━━━━━ Data shown ━━━━━

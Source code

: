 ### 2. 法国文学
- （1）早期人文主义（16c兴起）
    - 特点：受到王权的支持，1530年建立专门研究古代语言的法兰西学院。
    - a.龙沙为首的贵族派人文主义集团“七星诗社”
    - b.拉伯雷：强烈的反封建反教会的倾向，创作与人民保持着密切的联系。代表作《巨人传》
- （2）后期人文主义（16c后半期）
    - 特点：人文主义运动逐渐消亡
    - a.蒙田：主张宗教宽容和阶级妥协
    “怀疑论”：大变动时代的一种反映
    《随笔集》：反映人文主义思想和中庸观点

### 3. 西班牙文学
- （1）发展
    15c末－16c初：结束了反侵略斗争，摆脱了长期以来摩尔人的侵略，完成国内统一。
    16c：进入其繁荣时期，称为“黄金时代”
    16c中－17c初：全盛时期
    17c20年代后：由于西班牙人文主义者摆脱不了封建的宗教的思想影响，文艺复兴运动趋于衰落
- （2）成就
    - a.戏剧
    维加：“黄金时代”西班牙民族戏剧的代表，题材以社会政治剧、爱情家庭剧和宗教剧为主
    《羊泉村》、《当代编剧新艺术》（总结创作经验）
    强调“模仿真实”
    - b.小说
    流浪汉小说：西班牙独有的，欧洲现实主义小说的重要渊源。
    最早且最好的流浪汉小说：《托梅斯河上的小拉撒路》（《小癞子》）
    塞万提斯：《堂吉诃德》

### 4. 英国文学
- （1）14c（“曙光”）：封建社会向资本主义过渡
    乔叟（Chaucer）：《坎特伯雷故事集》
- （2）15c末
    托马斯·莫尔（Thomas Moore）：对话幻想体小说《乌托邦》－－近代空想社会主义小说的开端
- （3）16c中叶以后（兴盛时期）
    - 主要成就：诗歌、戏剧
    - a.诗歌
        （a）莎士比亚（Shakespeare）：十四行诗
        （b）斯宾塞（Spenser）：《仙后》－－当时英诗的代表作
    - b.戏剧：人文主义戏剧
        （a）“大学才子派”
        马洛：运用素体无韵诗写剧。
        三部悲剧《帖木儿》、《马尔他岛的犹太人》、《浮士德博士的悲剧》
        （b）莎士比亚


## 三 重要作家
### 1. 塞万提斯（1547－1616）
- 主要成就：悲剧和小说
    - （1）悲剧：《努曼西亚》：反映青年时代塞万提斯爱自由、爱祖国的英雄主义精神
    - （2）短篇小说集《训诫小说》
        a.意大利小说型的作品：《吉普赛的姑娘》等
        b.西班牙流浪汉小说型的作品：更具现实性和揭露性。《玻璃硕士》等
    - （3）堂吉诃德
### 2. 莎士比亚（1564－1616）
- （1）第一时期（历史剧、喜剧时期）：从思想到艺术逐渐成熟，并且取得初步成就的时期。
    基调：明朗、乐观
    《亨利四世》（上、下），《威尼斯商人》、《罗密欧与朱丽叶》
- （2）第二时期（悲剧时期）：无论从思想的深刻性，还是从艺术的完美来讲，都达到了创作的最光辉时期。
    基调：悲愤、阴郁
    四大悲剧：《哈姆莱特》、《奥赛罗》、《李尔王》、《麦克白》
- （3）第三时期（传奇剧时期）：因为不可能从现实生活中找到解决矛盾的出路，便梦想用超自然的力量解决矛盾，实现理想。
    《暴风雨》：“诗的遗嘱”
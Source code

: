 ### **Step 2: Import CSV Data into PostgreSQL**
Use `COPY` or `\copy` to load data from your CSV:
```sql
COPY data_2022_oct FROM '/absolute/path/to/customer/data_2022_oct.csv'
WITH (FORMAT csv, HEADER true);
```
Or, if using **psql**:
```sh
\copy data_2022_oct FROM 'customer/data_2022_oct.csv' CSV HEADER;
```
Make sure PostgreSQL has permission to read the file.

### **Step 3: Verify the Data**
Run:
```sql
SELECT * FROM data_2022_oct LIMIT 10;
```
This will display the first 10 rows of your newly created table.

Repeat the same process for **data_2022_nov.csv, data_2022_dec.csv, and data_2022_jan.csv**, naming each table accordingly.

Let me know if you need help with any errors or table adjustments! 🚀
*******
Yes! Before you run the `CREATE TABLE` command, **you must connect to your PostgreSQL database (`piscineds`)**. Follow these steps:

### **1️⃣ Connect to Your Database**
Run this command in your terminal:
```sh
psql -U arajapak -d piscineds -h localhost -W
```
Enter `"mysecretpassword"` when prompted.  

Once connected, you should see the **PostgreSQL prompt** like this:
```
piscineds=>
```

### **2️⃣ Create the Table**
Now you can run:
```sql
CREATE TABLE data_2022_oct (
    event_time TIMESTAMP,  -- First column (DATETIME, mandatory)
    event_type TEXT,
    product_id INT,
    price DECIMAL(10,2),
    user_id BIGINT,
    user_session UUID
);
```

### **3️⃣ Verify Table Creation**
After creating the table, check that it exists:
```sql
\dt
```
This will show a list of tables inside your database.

━━━━━

> _Exercise goal_
Copy out the lines of the data where the word "莎士比亚" can be found.

> _The answer_
        （a）莎士比亚（Shakespeare）：十四行诗
        （b）莎士比亚
### 2. 莎士比亚（1564－1616）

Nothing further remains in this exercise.